Re: Reliably parsing an integer (updated)
by haukex (Archbishop) on Jun 29, 2020 at 14:42 UTC
|
What the string is: 99999999999999999999
Value of $strAsInteger: 1e+20
How printf sees it: 18446744073709551615
The results are puzzling.
Perl automatically upgrades large integers to floating point.
Perl's maximum values for integers can be determined as I showed in this post.
If you want to work with integers larger than that, use Math::BigInt.
To validate number formats, use Regexp::Common::number.
Update: If two integers are the same length (or are zero-padded to be the same length), Perl's string comparisons can be used.
| [reply] [d/l] |
|
First of all, thanks for your quick answer.
Perl's maximum values for integers can be determined
That is brilliant, thanks.
If you want to work with integers larger than that, use Math::BigInt.
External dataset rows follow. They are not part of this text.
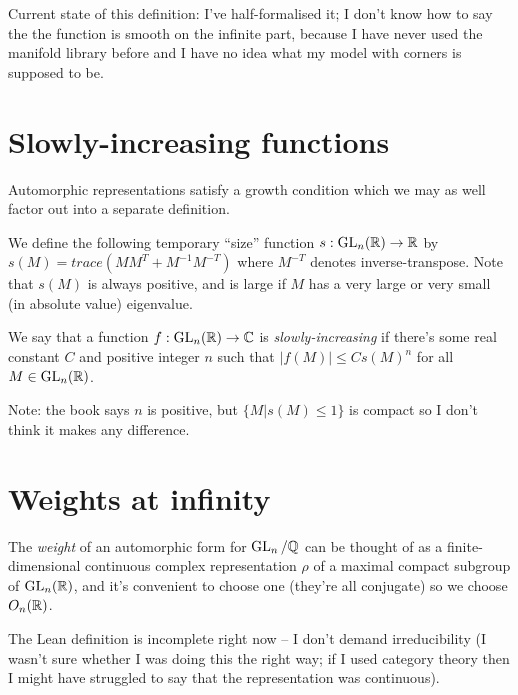 Current state of this definition: I've half-formalised it; I don't know how to say the the
function is smooth on the infinite part, because I have never used the manifold library before
and I have no idea what my model with corners is supposed to be.

\section{Slowly-increasing functions}

Automorphic representations satisfy a growth condition which we may as well factor out
into a separate definition.

We define the following temporary ``size'' function $s:\operatorname{GL}_n(\mathbb{R})\to\mathbb{R}$ by
$s(M)=trace(MM^T+M^{-1}M^{-T})$ where $M^{-T}$ denotes inverse-transpose. Note that
$s(M)$ is always positive, and is large if $M$ has a very large or very small
(in absolute value) eigenvalue.

\begin{definition}
  \label{AutomorphicForm.GLn.IsSlowlyIncreasing}
  \leanok
  We say that a function $f:\operatorname{GL}_n(\mathbb{R})\to\mathbb{C}$ is \emph{slowly-increasing}
  if there's some real constant $C$ and positive integer $n$ such that $|f(M)|\leq Cs(M)^n$
  for all $M\in\operatorname{GL}_n(\mathbb{R})$.
\end{definition}

Note: the book says $n$ is positive, but $\{M|s(M)\leq 1\}$ is compact so I don't
think it makes any difference.

\section{Weights at infinity}

\begin{definition}
  \label{AutomorphicForm.GLn.Weight}

The \emph{weight} of an automorphic form for $\operatorname{GL}_n/\mathbb{Q}$ can be thought of as a finite-dimensional
continuous complex representation $\rho$ of a maximal compact subgroup of $\operatorname{GL}_n(\mathbb{R})$,
and it's convenient to choose one (they're all conjugate) so we choose $O_n(\mathbb{R})$.
\end{definition}

The Lean definition is incomplete right now -- I don't demand irreducibility
(I wasn't sure whether I was doing this the right way; if I used category theory
then I might have struggled to say that the representation was continuous).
I do not really want to work with larger integers. I want to allow up to the maximum unsigned integer value in the current Perl. I would rather avoid the overhead of using Math::BigInt if I can.
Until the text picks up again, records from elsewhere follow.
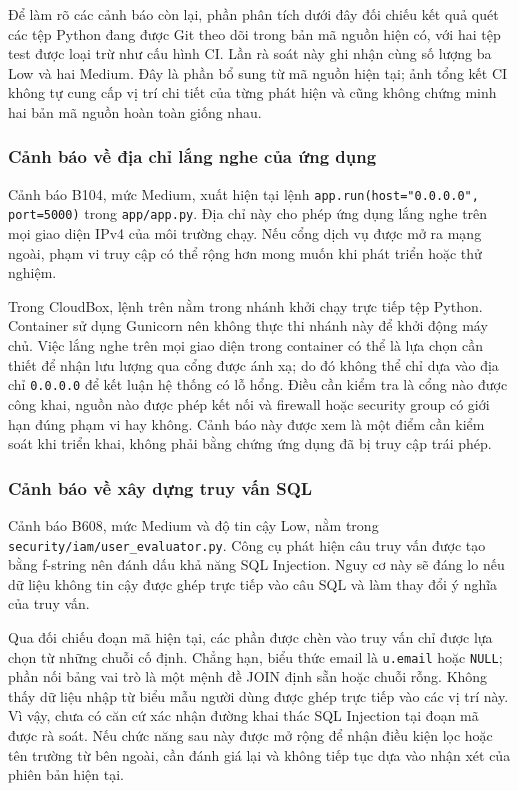 Để làm rõ các cảnh báo còn lại, phần phân tích dưới đây đối chiếu kết quả quét các tệp Python đang được Git theo dõi trong bản mã nguồn hiện có, với hai tệp test được loại trừ như cấu hình CI. Lần rà soát này ghi nhận cùng số lượng ba Low và hai Medium. Đây là phần bổ sung từ mã nguồn hiện tại; ảnh tổng kết CI không tự cung cấp vị trí chi tiết của từng phát hiện và cũng không chứng minh hai bản mã nguồn hoàn toàn giống nhau.

\subsubsection{Cảnh báo về địa chỉ lắng nghe của ứng dụng}
Cảnh báo B104, mức Medium, xuất hiện tại lệnh \texttt{app.run(host="0.0.0.0", port=5000)} trong \nolinkurl{app/app.py}. Địa chỉ này cho phép ứng dụng lắng nghe trên mọi giao diện IPv4 của môi trường chạy. Nếu cổng dịch vụ được mở ra mạng ngoài, phạm vi truy cập có thể rộng hơn mong muốn khi phát triển hoặc thử nghiệm.

Trong CloudBox, lệnh trên nằm trong nhánh khởi chạy trực tiếp tệp Python. Container sử dụng Gunicorn nên không thực thi nhánh này để khởi động máy chủ. Việc lắng nghe trên mọi giao diện trong container có thể là lựa chọn cần thiết để nhận lưu lượng qua cổng được ánh xạ; do đó không thể chỉ dựa vào địa chỉ \texttt{0.0.0.0} để kết luận hệ thống có lỗ hổng. Điều cần kiểm tra là cổng nào được công khai, nguồn nào được phép kết nối và firewall hoặc security group có giới hạn đúng phạm vi hay không. Cảnh báo này được xem là một điểm cần kiểm soát khi triển khai, không phải bằng chứng ứng dụng đã bị truy cập trái phép.

\subsubsection{Cảnh báo về xây dựng truy vấn SQL}
Cảnh báo B608, mức Medium và độ tin cậy Low, nằm trong \nolinkurl{security/iam/user_evaluator.py}. Công cụ phát hiện câu truy vấn được tạo bằng f-string nên đánh dấu khả năng SQL Injection. Nguy cơ này sẽ đáng lo nếu dữ liệu không tin cậy được ghép trực tiếp vào câu SQL và làm thay đổi ý nghĩa của truy vấn.

Qua đối chiếu đoạn mã hiện tại, các phần được chèn vào truy vấn chỉ được lựa chọn từ những chuỗi cố định. Chẳng hạn, biểu thức email là \texttt{u.email} hoặc \texttt{NULL}; phần nối bảng vai trò là một mệnh đề JOIN định sẵn hoặc chuỗi rỗng. Không thấy dữ liệu nhập từ biểu mẫu người dùng được ghép trực tiếp vào các vị trí này. Vì vậy, chưa có căn cứ xác nhận đường khai thác SQL Injection tại đoạn mã được rà soát. Nếu chức năng sau này được mở rộng để nhận điều kiện lọc hoặc tên trường từ bên ngoài, cần đánh giá lại và không tiếp tục dựa vào nhận xét của phiên bản hiện tại.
To validate number formats, use Regexp::Common::number.
How are these regular expressions going to help? Say the current Perl uses 32-bit integers. How is a regular expression going to help me accept 4294967295 (UINT32_MAX) but not 4294967296 (UINT32_MAX+1)?
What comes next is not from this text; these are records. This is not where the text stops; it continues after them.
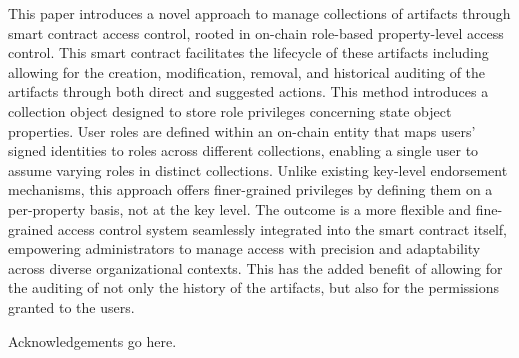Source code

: \begin{abstractlong}
    This paper introduces a novel approach to manage  collections of artifacts through smart contract access control, rooted in on-chain role-based property-level access control. This smart contract facilitates the lifecycle of these artifacts including allowing for the creation,  modification, removal, and historical auditing  of the artifacts through both direct and suggested  actions. This method introduces a collection object designed to store role privileges concerning state object properties. User roles are defined within an on-chain entity that maps users' signed identities to roles across different collections, enabling a single user to assume varying roles in distinct collections. Unlike existing key-level endorsement mechanisms, this approach offers finer-grained privileges by defining them on a per-property basis, not at the key level. The outcome is a more flexible and fine-grained access control system seamlessly integrated into the smart contract itself, empowering administrators to manage access with precision and adaptability across diverse organizational contexts.  This has the added benefit of allowing for the auditing of not only the history of the artifacts, but also for the permissions granted to the users.   
\end{abstractlong}

\begin{acknowledgementslong}
    Acknowledgements go here.
\end{acknowledgementslong}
Say Perl automatically "upgrades" UINT64_MAX + 1 to a floating-point value, and the platform uses 64-bit integers but also 64-bit floating point values. Is that not going to lose some precision? How can I then accept exactly up to UINT64_MAX but not UINT64_MAX + 1 ?
| [reply] |
|
How is a regular expression going to help me accept 4294967295 (UINT32_MAX) but not 4294967296 (UINT32_MAX+1)?
AnomalousMonk answered this one; I suggested the module because it's good for verifying various number formats.
I would rather avoid the overhead of using Math::BigInt if I can.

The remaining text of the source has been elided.